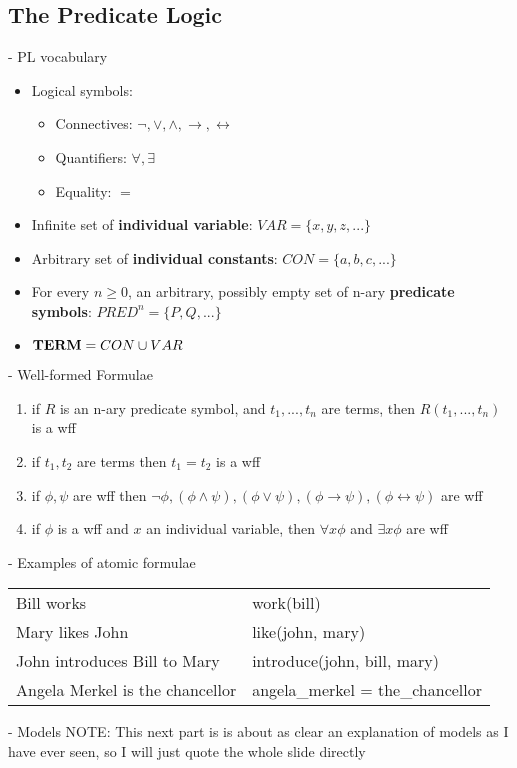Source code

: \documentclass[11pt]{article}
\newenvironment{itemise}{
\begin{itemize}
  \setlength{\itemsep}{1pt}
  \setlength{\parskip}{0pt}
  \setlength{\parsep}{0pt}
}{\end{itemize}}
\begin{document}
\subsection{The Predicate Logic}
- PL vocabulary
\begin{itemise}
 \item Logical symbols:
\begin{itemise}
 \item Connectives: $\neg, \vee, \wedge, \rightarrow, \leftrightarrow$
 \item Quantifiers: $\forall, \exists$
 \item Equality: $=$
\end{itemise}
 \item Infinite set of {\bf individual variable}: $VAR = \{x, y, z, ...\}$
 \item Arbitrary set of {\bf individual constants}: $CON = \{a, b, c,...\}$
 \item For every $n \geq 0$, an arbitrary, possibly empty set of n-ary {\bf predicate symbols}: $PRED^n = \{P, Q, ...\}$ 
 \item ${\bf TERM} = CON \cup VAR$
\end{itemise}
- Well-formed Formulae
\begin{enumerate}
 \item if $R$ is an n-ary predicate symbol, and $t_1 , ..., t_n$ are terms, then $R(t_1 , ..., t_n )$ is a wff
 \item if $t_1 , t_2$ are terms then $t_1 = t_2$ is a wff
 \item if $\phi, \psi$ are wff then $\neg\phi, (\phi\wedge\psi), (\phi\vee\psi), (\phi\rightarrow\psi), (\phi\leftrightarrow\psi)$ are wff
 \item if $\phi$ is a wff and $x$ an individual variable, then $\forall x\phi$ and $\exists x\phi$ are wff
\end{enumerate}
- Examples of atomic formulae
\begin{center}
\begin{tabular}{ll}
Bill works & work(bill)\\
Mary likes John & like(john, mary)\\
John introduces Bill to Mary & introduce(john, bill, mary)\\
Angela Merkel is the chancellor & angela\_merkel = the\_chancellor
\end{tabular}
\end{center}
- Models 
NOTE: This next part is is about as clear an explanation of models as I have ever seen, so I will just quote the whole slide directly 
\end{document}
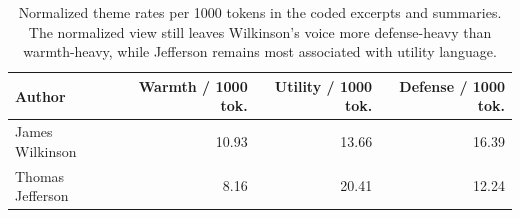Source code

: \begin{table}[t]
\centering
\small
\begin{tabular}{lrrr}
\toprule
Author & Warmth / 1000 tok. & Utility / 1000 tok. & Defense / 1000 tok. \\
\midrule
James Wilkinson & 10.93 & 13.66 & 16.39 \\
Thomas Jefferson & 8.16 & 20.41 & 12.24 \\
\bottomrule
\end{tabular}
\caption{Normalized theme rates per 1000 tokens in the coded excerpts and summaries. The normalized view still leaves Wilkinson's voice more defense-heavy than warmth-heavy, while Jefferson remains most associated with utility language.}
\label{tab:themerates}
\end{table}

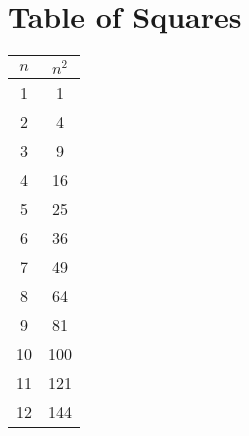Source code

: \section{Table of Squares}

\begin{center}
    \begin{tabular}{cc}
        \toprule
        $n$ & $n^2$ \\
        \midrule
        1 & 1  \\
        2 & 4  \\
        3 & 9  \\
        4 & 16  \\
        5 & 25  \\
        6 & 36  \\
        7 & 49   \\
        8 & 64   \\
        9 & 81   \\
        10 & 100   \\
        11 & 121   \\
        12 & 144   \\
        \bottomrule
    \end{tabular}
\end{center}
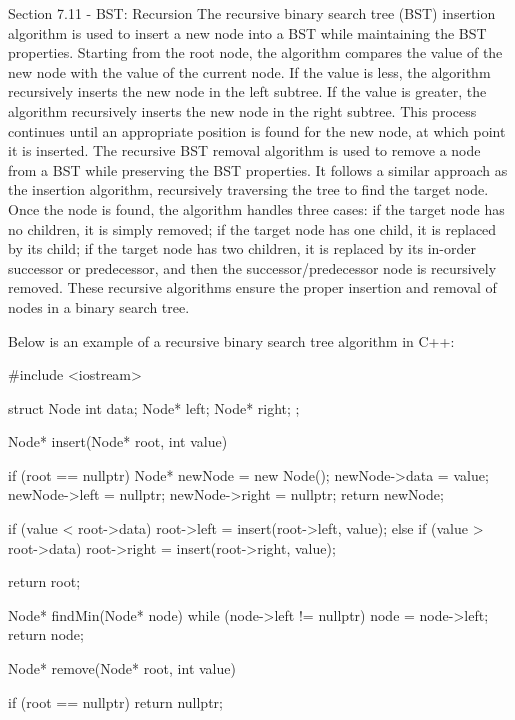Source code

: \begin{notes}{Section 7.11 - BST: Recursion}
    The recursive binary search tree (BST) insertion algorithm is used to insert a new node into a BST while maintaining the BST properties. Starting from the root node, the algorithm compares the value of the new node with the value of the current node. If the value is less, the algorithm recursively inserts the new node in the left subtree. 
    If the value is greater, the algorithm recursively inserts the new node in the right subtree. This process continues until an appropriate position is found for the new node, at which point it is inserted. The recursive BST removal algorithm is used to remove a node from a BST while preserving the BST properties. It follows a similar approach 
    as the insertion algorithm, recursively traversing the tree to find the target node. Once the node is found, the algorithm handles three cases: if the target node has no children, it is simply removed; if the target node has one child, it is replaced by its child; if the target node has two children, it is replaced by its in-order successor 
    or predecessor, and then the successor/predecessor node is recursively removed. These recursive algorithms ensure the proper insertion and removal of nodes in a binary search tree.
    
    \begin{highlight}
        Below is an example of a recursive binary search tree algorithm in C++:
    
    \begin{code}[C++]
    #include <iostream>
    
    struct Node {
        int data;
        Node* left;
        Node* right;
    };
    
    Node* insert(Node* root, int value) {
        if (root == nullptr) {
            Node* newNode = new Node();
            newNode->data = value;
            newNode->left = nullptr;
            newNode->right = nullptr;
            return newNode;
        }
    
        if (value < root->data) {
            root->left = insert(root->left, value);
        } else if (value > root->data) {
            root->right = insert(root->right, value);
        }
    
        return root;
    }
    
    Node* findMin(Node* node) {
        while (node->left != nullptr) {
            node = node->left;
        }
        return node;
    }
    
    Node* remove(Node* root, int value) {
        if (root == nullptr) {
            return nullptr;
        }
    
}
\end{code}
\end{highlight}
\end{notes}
- - - - - - -
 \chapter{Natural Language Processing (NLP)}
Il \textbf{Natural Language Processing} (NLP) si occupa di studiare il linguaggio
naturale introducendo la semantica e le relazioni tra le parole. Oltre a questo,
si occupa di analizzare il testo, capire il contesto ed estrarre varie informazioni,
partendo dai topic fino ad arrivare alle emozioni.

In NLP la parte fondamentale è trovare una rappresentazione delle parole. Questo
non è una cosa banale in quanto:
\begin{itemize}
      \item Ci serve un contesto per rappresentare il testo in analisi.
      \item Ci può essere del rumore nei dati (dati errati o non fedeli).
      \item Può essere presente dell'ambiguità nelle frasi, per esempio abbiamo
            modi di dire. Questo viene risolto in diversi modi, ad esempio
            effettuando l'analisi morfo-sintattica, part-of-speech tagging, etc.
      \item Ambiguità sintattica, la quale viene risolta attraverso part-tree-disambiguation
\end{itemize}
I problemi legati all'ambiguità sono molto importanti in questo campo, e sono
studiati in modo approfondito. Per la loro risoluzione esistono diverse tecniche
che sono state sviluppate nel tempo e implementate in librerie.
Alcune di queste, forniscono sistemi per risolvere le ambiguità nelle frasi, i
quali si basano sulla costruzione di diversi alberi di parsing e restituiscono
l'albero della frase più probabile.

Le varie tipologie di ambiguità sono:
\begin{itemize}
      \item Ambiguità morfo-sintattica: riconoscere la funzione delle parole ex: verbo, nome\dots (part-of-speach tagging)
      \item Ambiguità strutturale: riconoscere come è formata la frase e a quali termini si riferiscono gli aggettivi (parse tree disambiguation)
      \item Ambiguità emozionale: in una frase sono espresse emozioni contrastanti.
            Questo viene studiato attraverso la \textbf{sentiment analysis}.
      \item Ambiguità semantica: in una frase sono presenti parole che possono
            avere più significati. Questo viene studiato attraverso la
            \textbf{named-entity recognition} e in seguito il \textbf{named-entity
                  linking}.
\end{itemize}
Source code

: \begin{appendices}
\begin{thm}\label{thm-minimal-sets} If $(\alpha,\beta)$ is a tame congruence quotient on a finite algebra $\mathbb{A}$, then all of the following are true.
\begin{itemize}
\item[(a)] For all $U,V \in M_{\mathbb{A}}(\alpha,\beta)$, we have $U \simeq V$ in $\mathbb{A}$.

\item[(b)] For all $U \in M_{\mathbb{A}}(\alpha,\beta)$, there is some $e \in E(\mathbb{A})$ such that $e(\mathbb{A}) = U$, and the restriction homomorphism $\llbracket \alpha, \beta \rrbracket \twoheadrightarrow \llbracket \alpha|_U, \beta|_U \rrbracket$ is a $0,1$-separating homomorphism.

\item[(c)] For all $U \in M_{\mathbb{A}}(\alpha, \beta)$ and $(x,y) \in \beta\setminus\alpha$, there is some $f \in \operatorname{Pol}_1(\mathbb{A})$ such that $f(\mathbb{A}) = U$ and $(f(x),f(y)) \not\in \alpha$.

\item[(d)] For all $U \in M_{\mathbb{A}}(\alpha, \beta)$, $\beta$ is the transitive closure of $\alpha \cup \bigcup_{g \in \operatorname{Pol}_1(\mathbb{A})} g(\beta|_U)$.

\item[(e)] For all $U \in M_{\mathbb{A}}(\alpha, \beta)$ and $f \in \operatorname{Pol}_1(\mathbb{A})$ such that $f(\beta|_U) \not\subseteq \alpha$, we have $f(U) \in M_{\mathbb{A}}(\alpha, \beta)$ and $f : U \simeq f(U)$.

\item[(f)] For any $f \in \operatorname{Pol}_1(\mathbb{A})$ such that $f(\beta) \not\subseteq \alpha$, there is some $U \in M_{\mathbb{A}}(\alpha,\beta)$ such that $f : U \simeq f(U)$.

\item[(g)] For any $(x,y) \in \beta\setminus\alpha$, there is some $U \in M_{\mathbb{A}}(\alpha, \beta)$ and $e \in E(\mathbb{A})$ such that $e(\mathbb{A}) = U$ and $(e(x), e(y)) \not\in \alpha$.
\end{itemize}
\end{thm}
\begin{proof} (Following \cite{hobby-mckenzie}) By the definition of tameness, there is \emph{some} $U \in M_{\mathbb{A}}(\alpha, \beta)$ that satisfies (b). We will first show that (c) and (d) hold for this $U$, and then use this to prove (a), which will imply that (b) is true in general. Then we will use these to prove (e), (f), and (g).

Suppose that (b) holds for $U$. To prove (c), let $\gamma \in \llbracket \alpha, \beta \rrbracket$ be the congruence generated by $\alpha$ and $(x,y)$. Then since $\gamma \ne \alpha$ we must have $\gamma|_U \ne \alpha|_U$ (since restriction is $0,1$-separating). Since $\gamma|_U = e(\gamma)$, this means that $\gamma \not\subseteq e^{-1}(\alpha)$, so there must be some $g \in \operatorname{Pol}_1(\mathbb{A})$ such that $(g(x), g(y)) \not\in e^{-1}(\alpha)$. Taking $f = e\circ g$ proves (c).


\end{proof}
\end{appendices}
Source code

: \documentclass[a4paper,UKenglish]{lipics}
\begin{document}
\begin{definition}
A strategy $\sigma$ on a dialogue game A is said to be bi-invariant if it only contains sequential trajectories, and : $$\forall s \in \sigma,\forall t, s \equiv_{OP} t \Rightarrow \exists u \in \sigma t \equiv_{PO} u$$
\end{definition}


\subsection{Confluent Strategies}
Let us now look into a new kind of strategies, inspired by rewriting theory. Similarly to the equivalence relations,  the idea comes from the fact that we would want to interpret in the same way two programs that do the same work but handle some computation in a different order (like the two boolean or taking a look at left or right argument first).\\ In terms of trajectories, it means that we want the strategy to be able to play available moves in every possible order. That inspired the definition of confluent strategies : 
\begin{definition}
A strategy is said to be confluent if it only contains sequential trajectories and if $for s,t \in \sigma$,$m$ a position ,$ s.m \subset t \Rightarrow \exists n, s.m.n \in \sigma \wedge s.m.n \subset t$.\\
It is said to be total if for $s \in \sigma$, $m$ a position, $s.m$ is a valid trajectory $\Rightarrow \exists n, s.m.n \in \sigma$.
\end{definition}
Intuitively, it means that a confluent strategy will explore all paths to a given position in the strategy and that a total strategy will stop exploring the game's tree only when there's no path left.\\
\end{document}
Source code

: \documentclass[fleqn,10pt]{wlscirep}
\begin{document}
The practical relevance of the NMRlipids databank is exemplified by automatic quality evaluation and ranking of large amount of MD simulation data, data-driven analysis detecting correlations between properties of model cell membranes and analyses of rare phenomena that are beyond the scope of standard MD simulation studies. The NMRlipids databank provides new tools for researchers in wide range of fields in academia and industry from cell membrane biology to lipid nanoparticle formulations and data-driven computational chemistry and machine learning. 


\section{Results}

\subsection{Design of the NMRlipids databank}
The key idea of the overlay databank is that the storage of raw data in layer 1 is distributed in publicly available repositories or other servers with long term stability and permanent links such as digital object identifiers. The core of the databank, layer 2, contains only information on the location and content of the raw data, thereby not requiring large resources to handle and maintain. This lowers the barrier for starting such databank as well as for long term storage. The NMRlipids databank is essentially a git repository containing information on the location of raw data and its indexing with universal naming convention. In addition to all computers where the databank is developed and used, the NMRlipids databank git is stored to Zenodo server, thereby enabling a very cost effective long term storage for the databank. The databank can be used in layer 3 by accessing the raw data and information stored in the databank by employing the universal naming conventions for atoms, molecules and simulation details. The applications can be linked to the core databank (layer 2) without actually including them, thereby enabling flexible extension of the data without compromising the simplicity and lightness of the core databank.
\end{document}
- - - - - - -
### Exercise
Each line holding the word "esempio" must be pulled from the records.

### Result
      \item Può essere presente dell'ambiguità nelle frasi, per esempio abbiamo
            modi di dire. Questo viene risolto in diversi modi, ad esempio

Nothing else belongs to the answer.